Dans votre programme, vous parlez de familles plurielles mais ne trouvez-vous pas que la famille soit devenu, au final, un thème un peu creux au fil des années ?
À mon sens oui, bien sûr. Mais vous verrez que très rapidement, on touche à la complexité. Bien sûr, personne ne peut être contre la famille. C’est la cellule de base de notre société. Tout le monde sera favorable à ce que nos enfants puissent grandir dans un cadre aussi harmonieux que possible. Mais vont se poser des questions économiques: comment est-ce que fiscalement, nous allons favoriser les familles sans abreuver le budget de l’État. Il y ales jeunes mais il y a aussi les personnes plus âgées. Jusqu’à quel point les personnes qui ont atteint l’âge de la retraite sont encore capables de travailler ? Est-ce qu’ils doivent s’arrêter ou alors pourrions-nous imaginer d’autres solutions plus flexibles ? Et puis, se pose encore la question de la définition de la famille; probablement un lieu de convivialité, de confiance partagée mais pas nécessairement – et seulement – dans le cadre d’une famille traditionnelle (papa, maman, enfants) mais de plus en plus aussi les familles mono-parentales, les familles recomposées, voire même les familles arc-en-ciel. Et quand on veut aller jusqu’au bout de la complexité, on se poserait encore la question de l’adoption pour des couples homosexuels qui entraînera toute une série non seulement d’émotions fortes mais aussi de questions juridiques et économiques. Donc ce thème est un thème beaucoup plus complexe qu’il n’y paraît.

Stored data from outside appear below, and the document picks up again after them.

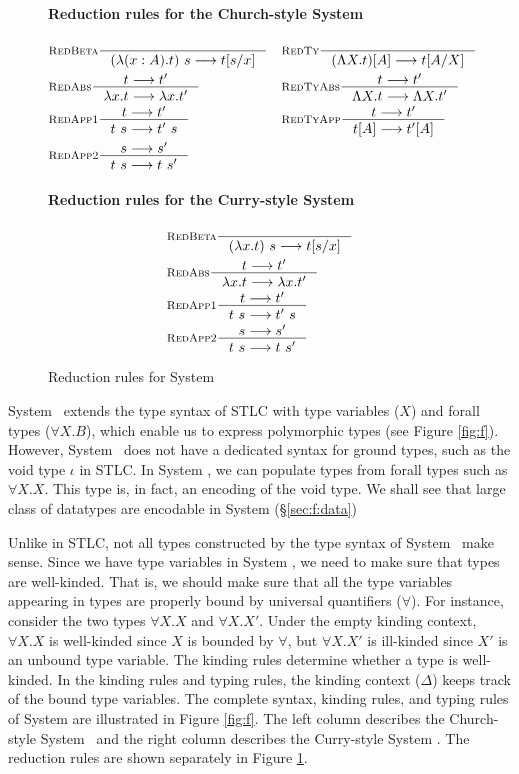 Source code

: \begin{figure}
\paragraph{Reduction rules for the Church-style System \F}
\begin{align*}
& \inference[\sc RedBeta]{}{(\l(x:A).t)~s --> t[s/x]}
&&\inference[\sc RedTy]{}{(\L X   .t)[A] --> t[A/X]} \\
& \inference[\sc RedAbs]{t --> t'}{\l x   .t --> \l x   .t'}
&&\inference[\sc RedTyAbs]{t --> t'}{\L X   .t --> \L X   .t'} \\
& \inference[\sc RedApp1]{t --> t'}{t~s --> t'~s}
&&\inference[\sc RedTyApp]{t --> t'}{t[A] --> t'[A]} \\
& \inference[\sc RedApp2]{s --> s'}{t~s --> t~s'}
\end{align*}
\paragraph{Reduction rules for the Curry-style System \F}
\begin{align*}
& \inference[\sc RedBeta]{}{(\l x   .t)~s --> t[s/x]} \\
& \inference[\sc RedAbs]{t --> t'}{\l x   .t --> \l x   .t'} \\
& \inference[\sc RedApp1]{t --> t'}{t~s --> t'~s} \\
& \inference[\sc RedApp2]{s --> s'}{t~s --> t~s'}
\end{align*}
\caption{Reduction rules for System \F}
\label{fig:redf}
\end{figure}

System \F\ extends the type syntax of STLC with type variables ($X$)
and forall types ($\forall X.B$), which enable us to express polymorphic types
(see Figure \ref{fig:f}). However, System \F\ does not have a dedicated syntax
for ground types, such as the void type $\iota$ in STLC. In System \F, we can
populate types from forall types such as $\forall X.X$. This type is, in fact,
an encoding of the void type. We shall see that large class of datatypes are
encodable in System \F (\S\ref{sec:f:data})

Unlike in STLC, not all types constructed by the type syntax of System \F\
make sense. Since we have type variables in System \F, we need to
make sure that types are well-kinded. That is, we should make sure
that all the type variables appearing in types are properly bound by
universal quantifiers ($\forall$). For instance, consider the two types
$\forall X.X$ and $\forall X.X'$. Under the empty kinding context,
$\forall X.X$ is well-kinded since $X$ is bounded by $\forall$, but
$\forall X.X'$ is ill-kinded since $X'$ is an unbound type variable.
The kinding rules determine whether a type is well-kinded.
In the kinding rules and typing rules, the kinding context ($\Delta$)
keeps track of the bound type variables. The complete syntax, kinding rules,
and typing rules of System \F are illustrated in Figure \ref{fig:f}.
The left column describes the Church-style System \F\ and the right
column describes the Curry-style System \F. The reduction rules are
shown separately in Figure \ref{fig:redf}.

Et plus spécifiquement, pour le bien des enfants, qu’est-ce que cela signifie concrètement ?
D’abord, il faut songer aux congés maternité. Aujourd’hui, il s’agit d’une pratique qui est entrée dans les mœurs mais ça a mis du temps. Je crois que c’est le moment de penser également à un congé paternité. Un des conseillers nationaux PDC a proposé quinze jours de congé paternité. On pourrait aussi combiner le congé maternité et paternité pour qu’à l’intérieur du couple, l’on puisse alterner. Ensuite, il y a toute la question de la santé; imaginons des assurances maladies dont le coût soit pris en charge par la société. Il y a aussi l’épineuse question des crèches; il en faut pour que les femmes puissent combiner travail et maternité. Il faut qu’elles puissent en même temps, déposer les enfants à la crèche, aller travailler et les récupérer le soir. Il ne faut pas non plus que le coût de la crèche représente plus de 50% du revenu que l’on touche. Au contraire, il faudrait que ce soit un coût très faible. On a donc énormément de choses qui vont tourner autour des enfants sans parler – évidemment – de la sécurité, la sécurité sur internet, la pédophilie… Il faut pouvoir, à la fois, les accompagner, leur donner leur liberté tout en les protégeant.
Et à l’autre bout de l’existence, que faire pour les personnes âgées ?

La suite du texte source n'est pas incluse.